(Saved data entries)
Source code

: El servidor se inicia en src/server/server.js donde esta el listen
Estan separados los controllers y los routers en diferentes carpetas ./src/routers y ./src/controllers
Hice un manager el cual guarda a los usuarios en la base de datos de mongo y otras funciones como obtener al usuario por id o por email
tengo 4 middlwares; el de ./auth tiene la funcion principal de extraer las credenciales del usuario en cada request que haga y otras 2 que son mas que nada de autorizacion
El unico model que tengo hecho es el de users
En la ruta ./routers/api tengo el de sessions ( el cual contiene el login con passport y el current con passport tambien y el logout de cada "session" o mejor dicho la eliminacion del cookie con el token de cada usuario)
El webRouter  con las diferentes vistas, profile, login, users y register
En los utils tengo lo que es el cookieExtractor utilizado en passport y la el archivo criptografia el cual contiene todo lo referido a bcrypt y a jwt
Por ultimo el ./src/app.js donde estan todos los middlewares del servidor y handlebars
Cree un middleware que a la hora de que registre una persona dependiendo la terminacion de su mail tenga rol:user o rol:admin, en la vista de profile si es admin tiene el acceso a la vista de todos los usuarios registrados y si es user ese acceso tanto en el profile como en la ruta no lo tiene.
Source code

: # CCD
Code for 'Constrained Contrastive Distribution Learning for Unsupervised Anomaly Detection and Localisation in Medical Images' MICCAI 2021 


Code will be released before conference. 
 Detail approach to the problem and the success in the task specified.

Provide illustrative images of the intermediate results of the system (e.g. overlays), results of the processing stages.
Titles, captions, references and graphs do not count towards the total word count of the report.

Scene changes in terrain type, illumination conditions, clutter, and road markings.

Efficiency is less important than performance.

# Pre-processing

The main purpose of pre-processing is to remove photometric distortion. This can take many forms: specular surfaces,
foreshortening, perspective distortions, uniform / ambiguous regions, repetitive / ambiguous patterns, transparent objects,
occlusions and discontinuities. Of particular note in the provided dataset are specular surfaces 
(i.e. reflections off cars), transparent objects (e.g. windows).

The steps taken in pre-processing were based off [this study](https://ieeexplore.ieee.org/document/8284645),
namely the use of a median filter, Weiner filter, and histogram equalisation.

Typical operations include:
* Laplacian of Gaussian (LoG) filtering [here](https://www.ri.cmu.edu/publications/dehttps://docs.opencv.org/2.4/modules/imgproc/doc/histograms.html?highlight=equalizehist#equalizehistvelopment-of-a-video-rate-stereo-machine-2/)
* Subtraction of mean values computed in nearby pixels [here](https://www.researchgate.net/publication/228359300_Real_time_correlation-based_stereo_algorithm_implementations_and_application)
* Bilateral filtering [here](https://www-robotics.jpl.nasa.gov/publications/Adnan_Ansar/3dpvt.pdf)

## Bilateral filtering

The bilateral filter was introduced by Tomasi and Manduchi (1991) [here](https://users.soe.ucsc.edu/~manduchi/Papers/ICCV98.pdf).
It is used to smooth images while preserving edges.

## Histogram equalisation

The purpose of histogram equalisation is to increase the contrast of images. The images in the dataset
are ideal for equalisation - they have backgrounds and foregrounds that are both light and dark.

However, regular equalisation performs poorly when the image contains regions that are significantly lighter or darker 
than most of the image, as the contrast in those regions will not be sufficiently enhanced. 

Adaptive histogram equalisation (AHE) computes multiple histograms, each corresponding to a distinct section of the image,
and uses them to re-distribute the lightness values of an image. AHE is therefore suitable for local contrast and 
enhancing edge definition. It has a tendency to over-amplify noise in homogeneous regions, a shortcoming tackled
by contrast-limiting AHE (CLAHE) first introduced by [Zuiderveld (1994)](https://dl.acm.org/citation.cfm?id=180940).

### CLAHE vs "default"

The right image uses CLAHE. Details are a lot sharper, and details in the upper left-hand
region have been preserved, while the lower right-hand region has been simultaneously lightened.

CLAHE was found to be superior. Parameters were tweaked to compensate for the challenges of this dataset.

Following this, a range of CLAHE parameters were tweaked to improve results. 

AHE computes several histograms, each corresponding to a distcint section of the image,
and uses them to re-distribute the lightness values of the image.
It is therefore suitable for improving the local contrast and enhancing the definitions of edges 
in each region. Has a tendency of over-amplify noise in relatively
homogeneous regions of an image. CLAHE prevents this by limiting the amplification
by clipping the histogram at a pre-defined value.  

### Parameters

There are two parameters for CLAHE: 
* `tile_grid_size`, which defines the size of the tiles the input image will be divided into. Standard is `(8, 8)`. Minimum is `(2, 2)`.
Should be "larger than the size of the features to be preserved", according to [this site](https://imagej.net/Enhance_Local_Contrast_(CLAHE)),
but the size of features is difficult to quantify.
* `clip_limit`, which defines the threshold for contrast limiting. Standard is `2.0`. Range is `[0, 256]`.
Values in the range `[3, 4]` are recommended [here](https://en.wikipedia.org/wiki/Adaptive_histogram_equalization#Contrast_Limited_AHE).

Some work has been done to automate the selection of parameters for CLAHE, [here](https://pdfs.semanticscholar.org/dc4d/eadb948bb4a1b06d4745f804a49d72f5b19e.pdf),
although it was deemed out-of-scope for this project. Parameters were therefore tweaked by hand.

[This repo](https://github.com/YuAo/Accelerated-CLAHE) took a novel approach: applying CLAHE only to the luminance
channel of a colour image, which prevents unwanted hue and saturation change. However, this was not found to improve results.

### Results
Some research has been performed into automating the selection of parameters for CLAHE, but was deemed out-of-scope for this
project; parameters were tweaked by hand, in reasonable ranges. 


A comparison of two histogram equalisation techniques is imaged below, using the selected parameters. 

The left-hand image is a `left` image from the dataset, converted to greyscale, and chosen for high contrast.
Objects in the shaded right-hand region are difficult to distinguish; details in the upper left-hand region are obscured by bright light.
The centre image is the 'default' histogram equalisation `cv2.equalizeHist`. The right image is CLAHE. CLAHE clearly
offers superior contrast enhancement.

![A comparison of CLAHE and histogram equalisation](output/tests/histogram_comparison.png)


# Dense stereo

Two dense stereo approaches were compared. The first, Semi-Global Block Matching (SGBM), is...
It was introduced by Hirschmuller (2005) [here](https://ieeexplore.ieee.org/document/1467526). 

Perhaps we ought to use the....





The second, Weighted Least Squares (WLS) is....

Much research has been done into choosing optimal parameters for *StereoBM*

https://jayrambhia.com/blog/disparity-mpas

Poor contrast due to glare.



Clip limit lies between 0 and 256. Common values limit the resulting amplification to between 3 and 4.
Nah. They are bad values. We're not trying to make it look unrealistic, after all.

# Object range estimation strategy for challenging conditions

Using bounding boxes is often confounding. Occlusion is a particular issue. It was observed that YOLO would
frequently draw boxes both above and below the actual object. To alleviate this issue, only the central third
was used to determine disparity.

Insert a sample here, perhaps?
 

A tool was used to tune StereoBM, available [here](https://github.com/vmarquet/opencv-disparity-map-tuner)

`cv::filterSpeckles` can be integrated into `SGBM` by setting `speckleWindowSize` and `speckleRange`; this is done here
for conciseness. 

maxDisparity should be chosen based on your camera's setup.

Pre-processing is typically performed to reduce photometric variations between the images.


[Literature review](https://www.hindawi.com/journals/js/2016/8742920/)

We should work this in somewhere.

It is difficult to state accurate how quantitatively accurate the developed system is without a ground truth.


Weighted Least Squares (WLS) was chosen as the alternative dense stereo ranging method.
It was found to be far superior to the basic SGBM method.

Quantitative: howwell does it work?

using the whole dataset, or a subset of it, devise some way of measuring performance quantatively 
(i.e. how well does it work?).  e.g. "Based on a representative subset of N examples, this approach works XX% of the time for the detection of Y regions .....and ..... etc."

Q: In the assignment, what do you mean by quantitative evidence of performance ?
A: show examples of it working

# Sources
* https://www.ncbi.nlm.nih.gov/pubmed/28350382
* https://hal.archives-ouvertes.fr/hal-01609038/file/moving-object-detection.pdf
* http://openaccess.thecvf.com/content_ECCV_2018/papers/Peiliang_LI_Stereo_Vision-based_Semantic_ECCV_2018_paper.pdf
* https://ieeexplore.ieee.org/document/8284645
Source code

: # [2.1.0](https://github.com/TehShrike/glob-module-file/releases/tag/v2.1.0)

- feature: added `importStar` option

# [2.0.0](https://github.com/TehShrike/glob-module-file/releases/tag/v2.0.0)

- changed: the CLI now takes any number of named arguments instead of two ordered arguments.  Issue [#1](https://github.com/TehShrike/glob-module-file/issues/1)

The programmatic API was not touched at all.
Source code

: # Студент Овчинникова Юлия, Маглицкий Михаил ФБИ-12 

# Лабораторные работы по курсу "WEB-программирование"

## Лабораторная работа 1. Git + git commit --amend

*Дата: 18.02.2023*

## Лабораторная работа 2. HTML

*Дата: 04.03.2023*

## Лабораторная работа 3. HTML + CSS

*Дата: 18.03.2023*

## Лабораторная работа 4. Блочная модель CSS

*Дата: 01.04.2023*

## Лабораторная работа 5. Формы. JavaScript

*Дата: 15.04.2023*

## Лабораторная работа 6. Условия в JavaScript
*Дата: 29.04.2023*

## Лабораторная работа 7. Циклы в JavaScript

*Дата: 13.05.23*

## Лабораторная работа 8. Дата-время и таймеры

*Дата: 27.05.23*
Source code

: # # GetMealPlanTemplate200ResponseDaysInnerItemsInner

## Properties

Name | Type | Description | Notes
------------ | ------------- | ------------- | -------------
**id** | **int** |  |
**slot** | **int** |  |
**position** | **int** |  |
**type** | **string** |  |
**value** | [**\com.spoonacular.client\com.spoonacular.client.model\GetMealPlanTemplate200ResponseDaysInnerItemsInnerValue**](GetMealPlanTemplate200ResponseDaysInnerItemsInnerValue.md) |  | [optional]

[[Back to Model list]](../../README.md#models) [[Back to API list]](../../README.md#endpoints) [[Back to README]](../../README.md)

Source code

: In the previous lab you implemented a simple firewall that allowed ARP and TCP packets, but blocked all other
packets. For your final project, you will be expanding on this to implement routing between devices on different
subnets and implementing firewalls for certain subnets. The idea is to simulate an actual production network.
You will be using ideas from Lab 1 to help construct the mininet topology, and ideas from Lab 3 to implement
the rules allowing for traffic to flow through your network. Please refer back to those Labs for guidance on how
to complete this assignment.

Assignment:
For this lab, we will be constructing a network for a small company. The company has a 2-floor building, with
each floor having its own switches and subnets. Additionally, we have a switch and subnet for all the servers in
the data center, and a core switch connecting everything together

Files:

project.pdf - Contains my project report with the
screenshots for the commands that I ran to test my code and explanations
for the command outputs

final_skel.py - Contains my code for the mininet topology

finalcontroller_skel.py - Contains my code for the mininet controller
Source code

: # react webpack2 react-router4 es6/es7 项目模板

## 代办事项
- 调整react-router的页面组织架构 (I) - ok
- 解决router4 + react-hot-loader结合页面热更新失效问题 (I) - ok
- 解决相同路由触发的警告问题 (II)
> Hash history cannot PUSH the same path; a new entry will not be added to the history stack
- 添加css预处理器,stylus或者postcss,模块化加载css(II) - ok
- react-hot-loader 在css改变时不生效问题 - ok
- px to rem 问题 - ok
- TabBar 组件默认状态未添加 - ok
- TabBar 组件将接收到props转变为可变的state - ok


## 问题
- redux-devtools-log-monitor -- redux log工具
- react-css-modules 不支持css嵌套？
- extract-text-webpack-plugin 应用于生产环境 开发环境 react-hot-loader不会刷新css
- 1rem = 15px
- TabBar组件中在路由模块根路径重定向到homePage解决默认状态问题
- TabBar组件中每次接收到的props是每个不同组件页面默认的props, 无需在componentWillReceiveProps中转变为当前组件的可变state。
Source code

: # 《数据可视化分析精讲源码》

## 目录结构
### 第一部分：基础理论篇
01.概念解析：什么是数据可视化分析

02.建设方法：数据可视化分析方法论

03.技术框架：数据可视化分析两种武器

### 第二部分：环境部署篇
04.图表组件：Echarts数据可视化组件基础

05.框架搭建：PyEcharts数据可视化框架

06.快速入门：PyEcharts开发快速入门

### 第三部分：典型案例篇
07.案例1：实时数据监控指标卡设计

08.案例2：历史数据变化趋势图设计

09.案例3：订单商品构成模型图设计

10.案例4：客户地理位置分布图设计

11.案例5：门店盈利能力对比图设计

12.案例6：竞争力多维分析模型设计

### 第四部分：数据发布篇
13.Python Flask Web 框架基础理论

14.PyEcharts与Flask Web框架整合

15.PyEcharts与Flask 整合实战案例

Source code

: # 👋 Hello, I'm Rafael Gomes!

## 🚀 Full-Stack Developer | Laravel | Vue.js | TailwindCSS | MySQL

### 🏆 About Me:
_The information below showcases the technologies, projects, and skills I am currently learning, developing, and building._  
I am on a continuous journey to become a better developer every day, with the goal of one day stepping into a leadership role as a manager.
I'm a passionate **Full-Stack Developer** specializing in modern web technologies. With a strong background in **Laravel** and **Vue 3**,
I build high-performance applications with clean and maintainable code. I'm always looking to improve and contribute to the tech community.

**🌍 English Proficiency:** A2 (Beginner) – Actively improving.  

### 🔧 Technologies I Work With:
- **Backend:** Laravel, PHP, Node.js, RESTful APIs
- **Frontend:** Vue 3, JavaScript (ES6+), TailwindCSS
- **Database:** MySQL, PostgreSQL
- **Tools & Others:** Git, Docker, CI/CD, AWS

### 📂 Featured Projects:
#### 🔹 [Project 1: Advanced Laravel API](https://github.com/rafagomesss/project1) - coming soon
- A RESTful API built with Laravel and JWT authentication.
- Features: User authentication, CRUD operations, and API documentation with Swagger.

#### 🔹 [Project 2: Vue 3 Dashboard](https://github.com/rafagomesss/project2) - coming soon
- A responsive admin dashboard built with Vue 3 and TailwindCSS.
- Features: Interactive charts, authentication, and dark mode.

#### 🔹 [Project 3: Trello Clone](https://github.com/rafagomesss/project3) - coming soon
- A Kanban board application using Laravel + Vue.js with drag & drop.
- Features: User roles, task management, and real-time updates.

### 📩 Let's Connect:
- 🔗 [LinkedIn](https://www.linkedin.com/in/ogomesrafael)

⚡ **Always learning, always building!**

## [TASK DIRECTIONS]
Count the lines of the records that include the word "below", please, and report the number alone.

## [YOUR SOLUTION]
3